RSS Feeds

18^th June, 2025

An RSS feed displayed as raw HTML inside a web browser

RSS isn't really something you hear spoken about too often. But for us nerds, it's an indisposable technology. And thankfully, it still gets used. Most of the time, if you need an RSS feed for content you've made, the software you've used to make said content has probably already done it for you, you might need not even know. But if you had to make one yourself, would you know how?

The docs at the RSS Advisory Board are ... confusing, to a newcomer. Also, if you try to learn by looking at other website's feeds, it doesn't really work as every single feed is built differently from the last. And not to achieve new objectives, mind you.

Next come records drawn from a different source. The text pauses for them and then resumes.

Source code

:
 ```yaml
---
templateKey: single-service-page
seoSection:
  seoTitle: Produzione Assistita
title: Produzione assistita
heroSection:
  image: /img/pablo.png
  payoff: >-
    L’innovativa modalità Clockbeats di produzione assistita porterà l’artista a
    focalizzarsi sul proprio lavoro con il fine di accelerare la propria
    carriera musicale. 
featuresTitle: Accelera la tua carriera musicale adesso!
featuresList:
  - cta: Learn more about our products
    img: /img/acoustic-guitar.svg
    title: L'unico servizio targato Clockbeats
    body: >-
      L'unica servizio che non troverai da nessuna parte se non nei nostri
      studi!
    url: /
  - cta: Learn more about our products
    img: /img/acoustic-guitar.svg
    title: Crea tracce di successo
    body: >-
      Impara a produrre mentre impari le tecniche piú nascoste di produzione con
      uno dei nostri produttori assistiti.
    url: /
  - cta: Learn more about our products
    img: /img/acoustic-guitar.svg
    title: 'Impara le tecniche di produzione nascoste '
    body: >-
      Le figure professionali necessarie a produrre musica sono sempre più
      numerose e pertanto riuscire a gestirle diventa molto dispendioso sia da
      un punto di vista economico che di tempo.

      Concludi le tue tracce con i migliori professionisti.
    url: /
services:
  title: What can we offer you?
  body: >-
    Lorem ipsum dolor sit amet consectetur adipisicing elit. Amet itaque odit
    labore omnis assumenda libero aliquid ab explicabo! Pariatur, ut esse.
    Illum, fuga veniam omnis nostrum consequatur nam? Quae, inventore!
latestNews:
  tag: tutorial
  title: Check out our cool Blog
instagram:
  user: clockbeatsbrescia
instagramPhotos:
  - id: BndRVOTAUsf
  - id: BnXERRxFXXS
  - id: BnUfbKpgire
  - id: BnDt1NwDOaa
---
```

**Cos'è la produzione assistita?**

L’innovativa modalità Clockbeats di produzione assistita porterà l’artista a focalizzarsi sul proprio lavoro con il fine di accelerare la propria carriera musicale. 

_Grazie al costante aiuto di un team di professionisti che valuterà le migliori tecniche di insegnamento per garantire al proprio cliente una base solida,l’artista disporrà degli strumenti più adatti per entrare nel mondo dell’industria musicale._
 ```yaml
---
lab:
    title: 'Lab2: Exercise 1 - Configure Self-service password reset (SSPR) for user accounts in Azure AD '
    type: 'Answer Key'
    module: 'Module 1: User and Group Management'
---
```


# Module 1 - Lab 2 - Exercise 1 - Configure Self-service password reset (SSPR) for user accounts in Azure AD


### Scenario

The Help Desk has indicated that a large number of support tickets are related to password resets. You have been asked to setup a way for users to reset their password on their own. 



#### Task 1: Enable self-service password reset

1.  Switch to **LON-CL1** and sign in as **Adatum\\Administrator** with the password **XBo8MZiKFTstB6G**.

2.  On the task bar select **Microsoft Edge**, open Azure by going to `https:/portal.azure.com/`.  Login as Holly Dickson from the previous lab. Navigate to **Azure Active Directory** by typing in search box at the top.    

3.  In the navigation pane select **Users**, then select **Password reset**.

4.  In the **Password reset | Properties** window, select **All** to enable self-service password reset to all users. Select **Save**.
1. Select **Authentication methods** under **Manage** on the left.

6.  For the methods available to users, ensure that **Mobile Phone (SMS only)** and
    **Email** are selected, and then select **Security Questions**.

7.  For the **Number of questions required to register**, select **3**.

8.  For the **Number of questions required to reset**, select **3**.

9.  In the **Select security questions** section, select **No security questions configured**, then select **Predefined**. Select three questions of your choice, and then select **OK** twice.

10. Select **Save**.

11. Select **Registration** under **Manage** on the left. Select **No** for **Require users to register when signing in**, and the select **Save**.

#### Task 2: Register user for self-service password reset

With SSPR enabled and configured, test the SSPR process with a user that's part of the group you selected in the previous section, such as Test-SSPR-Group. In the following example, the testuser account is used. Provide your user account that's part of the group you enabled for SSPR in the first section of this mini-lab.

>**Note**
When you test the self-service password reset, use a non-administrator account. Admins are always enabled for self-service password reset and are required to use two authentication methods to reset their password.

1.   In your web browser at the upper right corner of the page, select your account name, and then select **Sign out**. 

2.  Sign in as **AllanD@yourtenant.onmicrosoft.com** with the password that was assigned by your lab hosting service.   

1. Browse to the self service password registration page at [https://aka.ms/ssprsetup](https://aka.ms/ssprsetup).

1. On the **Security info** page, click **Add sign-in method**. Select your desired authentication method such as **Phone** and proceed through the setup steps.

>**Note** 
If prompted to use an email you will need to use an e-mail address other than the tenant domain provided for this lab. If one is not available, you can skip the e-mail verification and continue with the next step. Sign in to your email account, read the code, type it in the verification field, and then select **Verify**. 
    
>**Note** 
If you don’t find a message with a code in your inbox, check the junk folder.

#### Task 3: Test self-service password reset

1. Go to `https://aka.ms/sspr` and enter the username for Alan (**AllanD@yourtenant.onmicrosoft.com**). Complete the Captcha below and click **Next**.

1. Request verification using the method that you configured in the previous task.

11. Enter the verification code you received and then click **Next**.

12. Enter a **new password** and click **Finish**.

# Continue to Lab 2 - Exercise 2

But I have been exploring the technology a little, and I think I've worked out a relatively simple formula to have a feature rich RSS feed (for something like a blog at least) that should work across most, if not all, RSS feed aggregators.

A Feature Rich Feed

I previously touched on RSS Feeds in my article about Github Pages static websites, where I put together a simple python script to build the RSS feed for this site, among other things. Since then, this website has grown a little, as has the feed. Back then, the feed was already handling atom, as well as including media images. But the most important feature was missing: the content.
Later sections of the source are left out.